Fri, Dec 20, 2002 - Page 9 News List

Pyongyang's dangerous game

North Korea's plan is to keep creating crises in order to influence the South and get what it wants from the US

By Ralph A. Cossa

ILLUSTATION: MOUNTAIN PEOPLE

In the past week, North Korea has attempted to create a crisis on the Korean Peninsula by threatening to restart its frozen nuclear reactor while demanding that the International Atomic Energy Agency (IAEA) remove monitoring devices aimed at ensuring that the reactor operates in accordance with Nuclear Non-Proliferation Treaty (NPT) safeguard procedures.

Conventional wisdom is that Pyongyang is creating a fuss in order to force the administration of US President George W. Bush into new negotiations. This may, in fact, be true. But I doubt that this is the only, or perhaps even the primary, reason.

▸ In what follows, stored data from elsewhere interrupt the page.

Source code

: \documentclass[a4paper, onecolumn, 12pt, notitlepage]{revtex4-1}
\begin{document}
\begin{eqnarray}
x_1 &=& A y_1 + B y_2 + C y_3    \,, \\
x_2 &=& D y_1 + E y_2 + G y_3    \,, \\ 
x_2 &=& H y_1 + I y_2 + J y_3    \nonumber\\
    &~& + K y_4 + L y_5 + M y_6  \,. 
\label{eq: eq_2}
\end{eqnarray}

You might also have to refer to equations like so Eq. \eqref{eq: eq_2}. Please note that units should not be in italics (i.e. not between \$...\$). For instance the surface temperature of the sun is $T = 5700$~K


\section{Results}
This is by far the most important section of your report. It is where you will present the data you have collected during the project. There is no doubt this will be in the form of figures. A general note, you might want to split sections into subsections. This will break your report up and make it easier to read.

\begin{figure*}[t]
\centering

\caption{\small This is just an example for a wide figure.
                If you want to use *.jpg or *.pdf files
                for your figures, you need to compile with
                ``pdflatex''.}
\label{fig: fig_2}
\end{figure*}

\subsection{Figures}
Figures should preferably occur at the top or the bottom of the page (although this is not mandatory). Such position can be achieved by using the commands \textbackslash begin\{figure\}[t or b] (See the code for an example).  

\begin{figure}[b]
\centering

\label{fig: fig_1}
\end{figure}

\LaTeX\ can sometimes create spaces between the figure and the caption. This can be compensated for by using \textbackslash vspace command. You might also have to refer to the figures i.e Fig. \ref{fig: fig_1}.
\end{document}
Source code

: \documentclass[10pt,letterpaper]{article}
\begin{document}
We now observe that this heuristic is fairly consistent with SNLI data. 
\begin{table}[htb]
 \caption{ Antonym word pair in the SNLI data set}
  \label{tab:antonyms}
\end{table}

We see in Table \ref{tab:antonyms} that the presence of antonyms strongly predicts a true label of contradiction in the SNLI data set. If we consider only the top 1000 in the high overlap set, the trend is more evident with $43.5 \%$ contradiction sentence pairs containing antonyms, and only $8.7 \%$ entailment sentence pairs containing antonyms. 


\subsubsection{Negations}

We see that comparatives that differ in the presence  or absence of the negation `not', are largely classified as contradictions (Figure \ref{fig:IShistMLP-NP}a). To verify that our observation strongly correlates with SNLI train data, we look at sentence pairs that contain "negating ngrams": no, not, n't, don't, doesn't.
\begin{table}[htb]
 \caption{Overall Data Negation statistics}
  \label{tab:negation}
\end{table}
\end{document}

In examining Pyongyang's actions, the first question that needs to be asked is "why now?" Is it a pure coincidence that North Korea is creating this new stand-off -- immediately in the wake of another potential crisis caused by its attempt to secretly ship missiles to the Middle East -- one week before South Korea's presidential elections? I think not!

At a minimum, Pyongyang would have factored the election into its timing. More likely, it represents a heavy-handed attempt to influence the outcome. One can debate whether the North's actions would benefit the conservative or liberal candidate; understanding the level of the North's understanding of South Korea domestic politics is no easy task. But attempts to meddle in South Korea politics should come as no surprise.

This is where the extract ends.